Routinely slandered as the airhead middle child between the radical 1960s and the greedy 1980s, the 1970s were a lot more than just a smiley face. In Summer Nocturne: Works on Paper from the 1970s, a group exhibit on view now through September 23 at the Santa Barbara Museum of Art (SBMA), the ’70s show up in all their complex glory, combining celebration with criticism and offering a lot to consider for the present moment. Fittingly for a time that mostly went its own way, curator Julie Joyce has imposed few rules. The 10 artists represented ​— ​Robert Beauchamp, Huguette Caland, Richard Dunlap, Dane Goodman, Luchita Hurtado, Tom Marioni, Marie Schoeff, Michelle Stuart, Joan Tanner, and John M. White ​— ​were all born outside of California, yet all spent at least some time living here. Several have settled permanently on the Central Coast, and some have been shown before at the museum, while others are making their SBMA debut.

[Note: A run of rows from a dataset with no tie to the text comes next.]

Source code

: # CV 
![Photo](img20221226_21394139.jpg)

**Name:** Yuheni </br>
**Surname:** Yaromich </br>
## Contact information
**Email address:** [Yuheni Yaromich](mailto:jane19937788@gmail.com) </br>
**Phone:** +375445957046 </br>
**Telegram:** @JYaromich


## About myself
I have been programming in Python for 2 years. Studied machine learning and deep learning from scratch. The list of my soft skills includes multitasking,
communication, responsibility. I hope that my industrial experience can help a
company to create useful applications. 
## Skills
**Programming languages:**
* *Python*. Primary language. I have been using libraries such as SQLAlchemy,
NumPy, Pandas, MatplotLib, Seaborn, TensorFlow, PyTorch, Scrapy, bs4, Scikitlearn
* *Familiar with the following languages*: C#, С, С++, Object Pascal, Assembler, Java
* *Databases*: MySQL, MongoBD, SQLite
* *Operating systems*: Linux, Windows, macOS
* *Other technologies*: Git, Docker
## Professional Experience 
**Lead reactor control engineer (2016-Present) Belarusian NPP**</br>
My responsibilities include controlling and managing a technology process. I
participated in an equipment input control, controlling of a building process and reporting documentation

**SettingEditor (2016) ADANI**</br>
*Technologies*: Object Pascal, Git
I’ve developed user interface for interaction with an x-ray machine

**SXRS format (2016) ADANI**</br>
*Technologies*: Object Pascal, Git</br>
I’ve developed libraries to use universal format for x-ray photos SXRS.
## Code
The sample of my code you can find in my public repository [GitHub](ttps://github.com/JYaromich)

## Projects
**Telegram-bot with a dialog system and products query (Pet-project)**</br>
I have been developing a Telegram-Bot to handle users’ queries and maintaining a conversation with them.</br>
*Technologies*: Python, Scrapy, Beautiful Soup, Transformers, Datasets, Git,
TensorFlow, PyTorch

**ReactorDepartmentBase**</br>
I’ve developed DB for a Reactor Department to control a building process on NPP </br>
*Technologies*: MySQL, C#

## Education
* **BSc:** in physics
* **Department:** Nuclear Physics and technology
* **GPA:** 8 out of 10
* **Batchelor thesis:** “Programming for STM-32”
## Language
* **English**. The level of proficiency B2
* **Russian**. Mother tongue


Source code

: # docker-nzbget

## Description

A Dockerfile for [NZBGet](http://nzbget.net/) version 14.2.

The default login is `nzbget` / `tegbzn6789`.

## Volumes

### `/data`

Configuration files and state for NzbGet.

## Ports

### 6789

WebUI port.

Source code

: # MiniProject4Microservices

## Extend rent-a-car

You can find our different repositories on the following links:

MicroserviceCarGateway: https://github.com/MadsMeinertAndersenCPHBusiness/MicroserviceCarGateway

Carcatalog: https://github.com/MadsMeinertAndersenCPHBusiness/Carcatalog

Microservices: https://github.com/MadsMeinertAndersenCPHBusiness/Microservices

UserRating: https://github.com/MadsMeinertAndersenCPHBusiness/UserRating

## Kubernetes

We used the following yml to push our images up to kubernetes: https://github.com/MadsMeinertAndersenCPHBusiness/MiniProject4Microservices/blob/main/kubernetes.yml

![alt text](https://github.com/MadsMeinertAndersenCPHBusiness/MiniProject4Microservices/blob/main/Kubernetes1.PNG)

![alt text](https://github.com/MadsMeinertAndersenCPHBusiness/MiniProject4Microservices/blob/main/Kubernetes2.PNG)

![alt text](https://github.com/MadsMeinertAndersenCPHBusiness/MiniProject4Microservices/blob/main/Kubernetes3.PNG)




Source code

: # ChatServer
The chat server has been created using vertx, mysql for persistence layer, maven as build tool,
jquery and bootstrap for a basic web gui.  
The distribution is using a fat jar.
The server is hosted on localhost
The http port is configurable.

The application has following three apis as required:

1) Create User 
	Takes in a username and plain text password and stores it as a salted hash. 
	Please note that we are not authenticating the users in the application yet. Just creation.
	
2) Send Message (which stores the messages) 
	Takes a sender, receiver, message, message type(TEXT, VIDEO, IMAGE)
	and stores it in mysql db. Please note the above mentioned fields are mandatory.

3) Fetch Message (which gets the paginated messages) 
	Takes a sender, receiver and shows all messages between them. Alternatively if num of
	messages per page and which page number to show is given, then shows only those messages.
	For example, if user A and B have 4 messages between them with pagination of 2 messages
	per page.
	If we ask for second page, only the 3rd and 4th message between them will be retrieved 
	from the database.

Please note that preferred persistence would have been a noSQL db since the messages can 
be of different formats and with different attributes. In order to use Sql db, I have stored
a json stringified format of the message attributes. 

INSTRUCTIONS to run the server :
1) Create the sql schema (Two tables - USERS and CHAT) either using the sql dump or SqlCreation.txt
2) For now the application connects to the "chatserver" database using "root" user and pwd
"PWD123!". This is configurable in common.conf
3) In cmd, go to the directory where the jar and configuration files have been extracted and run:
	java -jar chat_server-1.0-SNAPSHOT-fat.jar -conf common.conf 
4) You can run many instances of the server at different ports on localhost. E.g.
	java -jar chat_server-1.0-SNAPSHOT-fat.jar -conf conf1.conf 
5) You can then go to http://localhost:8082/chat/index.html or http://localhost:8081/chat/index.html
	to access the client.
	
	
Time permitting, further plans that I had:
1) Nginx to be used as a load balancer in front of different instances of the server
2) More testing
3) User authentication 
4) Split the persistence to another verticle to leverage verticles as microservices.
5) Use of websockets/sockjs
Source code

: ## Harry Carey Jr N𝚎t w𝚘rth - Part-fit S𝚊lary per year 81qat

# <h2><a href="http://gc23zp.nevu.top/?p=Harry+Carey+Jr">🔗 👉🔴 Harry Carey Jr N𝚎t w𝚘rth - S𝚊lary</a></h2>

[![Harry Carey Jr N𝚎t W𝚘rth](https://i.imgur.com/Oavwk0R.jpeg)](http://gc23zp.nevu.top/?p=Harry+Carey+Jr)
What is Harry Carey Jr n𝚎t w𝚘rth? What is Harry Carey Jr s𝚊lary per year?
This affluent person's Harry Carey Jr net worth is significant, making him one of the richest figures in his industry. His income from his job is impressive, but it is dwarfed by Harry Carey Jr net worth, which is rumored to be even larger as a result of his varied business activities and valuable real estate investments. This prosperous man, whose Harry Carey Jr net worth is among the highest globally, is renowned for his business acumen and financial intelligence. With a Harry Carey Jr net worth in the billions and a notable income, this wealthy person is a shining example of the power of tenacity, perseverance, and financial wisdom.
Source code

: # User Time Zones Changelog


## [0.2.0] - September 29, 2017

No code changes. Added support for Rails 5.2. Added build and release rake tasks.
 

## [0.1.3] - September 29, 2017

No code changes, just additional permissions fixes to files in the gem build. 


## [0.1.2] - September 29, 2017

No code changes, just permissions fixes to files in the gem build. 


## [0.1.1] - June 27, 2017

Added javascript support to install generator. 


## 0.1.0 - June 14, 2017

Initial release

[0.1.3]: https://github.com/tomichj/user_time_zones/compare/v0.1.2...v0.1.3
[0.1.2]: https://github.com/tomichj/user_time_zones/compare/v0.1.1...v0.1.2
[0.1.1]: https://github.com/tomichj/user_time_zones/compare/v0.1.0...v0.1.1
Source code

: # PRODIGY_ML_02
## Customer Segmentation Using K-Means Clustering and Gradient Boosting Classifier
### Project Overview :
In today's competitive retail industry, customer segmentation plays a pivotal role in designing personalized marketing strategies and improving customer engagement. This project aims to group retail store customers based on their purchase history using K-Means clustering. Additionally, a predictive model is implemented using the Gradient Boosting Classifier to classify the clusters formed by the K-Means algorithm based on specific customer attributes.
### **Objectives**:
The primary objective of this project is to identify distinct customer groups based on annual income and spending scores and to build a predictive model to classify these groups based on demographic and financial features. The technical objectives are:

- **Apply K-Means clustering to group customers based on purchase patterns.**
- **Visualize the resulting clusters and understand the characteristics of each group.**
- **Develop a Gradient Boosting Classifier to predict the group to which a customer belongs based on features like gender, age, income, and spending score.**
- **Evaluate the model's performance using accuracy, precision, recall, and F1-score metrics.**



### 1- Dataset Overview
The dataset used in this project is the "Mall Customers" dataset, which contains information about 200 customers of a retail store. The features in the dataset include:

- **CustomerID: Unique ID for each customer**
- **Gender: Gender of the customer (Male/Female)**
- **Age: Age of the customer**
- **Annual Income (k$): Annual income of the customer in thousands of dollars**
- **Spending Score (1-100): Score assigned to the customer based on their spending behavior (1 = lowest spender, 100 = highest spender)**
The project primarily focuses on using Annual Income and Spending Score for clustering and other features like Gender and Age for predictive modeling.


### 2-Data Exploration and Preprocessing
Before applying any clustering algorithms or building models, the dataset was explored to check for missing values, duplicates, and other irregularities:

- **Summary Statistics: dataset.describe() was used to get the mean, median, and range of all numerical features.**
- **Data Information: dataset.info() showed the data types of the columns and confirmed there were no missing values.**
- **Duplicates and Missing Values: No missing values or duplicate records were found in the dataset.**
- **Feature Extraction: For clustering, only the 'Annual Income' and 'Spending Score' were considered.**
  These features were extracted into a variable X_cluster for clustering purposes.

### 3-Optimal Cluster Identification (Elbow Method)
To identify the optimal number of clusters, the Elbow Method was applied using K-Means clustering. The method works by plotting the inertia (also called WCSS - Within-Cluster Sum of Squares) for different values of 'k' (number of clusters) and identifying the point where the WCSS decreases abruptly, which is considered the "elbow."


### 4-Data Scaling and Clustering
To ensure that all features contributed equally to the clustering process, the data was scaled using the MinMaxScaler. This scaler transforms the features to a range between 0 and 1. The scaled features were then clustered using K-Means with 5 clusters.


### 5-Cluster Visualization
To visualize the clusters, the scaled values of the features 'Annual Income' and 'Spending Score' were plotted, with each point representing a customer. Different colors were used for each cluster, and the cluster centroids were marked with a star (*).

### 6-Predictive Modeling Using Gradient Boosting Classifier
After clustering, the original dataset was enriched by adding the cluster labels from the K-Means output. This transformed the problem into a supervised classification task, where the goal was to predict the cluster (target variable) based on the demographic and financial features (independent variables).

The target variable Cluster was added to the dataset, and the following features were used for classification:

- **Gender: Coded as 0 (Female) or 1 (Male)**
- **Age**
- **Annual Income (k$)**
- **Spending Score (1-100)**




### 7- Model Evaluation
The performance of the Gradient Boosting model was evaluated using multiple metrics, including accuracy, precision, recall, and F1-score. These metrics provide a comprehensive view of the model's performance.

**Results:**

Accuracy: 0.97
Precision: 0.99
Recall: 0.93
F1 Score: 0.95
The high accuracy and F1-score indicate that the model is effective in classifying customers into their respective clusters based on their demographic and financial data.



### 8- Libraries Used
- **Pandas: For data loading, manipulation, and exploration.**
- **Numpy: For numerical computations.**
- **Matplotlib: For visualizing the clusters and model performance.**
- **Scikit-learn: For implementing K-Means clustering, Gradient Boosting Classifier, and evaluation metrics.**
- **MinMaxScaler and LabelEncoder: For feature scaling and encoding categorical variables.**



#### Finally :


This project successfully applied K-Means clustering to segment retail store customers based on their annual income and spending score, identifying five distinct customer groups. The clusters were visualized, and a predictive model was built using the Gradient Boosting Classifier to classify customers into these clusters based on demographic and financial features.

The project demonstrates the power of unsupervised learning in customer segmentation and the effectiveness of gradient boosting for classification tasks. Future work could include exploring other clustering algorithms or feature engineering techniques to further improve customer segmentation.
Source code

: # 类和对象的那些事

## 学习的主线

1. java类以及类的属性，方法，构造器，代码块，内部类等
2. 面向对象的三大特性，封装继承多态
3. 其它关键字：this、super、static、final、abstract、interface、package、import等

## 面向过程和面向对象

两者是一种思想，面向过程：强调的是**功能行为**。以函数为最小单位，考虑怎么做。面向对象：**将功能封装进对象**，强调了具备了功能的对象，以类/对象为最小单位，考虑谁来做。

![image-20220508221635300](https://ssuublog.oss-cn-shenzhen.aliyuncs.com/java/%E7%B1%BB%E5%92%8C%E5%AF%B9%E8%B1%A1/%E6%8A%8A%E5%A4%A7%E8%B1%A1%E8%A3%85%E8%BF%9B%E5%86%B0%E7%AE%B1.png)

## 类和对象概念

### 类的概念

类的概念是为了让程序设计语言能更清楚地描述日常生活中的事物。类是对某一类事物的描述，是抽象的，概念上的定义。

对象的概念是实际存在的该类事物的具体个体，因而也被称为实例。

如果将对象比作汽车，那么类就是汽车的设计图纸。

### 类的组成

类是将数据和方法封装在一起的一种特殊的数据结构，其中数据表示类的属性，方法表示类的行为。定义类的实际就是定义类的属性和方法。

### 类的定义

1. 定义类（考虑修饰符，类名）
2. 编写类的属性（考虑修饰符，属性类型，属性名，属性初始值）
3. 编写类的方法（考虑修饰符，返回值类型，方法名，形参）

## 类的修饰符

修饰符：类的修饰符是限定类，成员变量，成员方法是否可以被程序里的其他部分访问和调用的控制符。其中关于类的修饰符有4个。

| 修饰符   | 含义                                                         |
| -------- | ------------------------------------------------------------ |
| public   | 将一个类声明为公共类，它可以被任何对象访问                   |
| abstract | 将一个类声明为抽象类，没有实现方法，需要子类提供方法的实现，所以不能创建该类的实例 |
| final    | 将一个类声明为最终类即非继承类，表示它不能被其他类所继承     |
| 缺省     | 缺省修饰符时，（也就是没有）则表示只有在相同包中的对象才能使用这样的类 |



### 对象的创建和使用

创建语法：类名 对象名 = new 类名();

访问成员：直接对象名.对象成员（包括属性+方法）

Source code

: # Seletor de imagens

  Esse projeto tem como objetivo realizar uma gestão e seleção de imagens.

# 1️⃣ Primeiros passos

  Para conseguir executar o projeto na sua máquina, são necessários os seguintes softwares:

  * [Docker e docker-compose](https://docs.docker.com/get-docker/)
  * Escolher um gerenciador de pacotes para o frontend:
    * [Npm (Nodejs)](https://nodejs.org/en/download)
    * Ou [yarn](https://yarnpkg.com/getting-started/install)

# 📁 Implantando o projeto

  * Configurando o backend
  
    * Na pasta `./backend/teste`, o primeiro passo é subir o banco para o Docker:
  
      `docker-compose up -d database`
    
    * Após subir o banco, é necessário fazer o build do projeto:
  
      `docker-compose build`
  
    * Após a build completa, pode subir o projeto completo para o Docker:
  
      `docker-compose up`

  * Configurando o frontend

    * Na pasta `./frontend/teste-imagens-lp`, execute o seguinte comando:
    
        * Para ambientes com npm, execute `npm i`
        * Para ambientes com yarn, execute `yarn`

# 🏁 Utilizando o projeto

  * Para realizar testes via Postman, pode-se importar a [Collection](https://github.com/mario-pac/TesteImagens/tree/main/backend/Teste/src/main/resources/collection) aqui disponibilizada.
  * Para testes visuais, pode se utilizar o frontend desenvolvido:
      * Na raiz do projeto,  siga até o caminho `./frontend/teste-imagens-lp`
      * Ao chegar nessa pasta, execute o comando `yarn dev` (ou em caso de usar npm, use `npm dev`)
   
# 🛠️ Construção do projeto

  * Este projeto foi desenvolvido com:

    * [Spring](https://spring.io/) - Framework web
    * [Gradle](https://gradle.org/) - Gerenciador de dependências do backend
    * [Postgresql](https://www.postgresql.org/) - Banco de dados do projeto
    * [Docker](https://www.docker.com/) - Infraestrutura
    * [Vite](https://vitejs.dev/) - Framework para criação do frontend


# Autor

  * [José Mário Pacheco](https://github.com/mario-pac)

The title for the show is taken from Dunlap’s 1977 construction “Summer Nocturne,” a giant black sun mandala, eight feet in diameter, that was created with tarpaper on the floor of the artist’s studio in Santa Barbara approximately 40 years ago. It’s an intensely evocative work that harnesses the macho energy of UCSB alum Richard Serra’s grease crayon “process” drawings to an image that’s emblematic of sunny Santa Barbara by negation. Nearby, negative space reappears in striking fashion through a large drawing on yellow paper that Marioni produced in the Santa Barbara Museum of Art as part of a live performance in 1979.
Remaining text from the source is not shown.